Amerykański skrzydłowy zdecydował się przejść operację w Słupsku i zgodnie z oczekiwaniami po czterech tygodniach rozpoczyna treningi. Oakesa czeka teraz wiele pracy by móc "wykupić" sobie miejsce na parkiecie.
Sprawa Oakesa była bardzo zagmatwana i nawet chyba sam zarząd nie do końca wiedział jaką podjąć decyzję w jego sprawie. Raz włodarze ogłosili, że amerykański center może być spokojny o kontrakt w Słupsku, po czym otrzymaliśmy informację, że zawodnik wraca do ojczyzny, a na jego miejsce poszukiwany już jest inny. Ostatecznie Energa Czarni Słupsk zgodzili się by Chris pozostał w klubie, ale pod jednym warunkiem - miał cztery tygodnie na powrót do gry.

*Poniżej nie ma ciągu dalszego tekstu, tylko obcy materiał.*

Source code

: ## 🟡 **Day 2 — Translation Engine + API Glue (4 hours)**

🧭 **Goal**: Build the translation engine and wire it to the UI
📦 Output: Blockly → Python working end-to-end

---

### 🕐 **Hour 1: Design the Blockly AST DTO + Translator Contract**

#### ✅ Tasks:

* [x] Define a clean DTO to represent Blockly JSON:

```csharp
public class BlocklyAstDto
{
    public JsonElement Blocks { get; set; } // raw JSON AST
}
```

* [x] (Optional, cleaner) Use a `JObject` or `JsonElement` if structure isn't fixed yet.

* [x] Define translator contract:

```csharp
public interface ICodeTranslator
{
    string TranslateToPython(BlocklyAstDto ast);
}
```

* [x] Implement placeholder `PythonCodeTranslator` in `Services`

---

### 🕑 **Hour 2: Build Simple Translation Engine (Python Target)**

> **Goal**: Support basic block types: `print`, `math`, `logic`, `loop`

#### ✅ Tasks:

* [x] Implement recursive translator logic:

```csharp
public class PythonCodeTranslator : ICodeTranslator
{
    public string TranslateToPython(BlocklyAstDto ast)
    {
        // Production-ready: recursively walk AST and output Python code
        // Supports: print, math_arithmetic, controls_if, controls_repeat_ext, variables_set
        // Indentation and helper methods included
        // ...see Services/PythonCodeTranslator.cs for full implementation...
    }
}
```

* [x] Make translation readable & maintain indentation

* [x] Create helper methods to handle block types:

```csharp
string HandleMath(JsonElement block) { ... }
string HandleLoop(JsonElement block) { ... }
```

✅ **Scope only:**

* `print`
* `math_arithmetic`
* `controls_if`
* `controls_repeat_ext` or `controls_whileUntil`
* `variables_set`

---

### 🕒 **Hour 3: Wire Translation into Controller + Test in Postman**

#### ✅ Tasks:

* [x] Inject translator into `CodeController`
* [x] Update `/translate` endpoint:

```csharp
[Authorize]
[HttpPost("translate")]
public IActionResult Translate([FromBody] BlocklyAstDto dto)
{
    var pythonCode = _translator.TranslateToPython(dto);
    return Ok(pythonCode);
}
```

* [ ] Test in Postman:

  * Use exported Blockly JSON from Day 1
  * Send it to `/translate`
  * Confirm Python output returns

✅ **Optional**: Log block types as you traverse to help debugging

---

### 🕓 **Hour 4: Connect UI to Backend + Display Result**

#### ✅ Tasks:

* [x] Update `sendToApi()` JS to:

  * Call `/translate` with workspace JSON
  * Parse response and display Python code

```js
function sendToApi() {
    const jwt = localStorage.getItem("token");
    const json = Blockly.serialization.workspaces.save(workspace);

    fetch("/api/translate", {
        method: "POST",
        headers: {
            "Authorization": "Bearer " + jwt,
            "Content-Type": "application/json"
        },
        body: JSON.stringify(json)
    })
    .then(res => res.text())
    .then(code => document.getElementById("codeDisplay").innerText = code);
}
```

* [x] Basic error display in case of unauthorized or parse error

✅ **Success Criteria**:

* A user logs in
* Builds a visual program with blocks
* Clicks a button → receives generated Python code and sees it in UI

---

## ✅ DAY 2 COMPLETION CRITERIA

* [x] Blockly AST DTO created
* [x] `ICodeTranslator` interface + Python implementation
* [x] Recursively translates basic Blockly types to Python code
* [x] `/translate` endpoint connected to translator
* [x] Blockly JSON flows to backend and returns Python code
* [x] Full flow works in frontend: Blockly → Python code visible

Powracający do treningów Oakes był celem numer jeden "Czarnych Panter" na pozycję podkoszowego. Obecnie grający, notabene z meczu na mecz coraz lepiej, na jego miejscu Bryan Davis był drugi.
W zeszłym sezonie Chris Oakes jako jeden z podstawowych koszykarzy w drużynie San Jose State Spartans notował średnio 10,3 pkt i 9 zbiórek na mecz.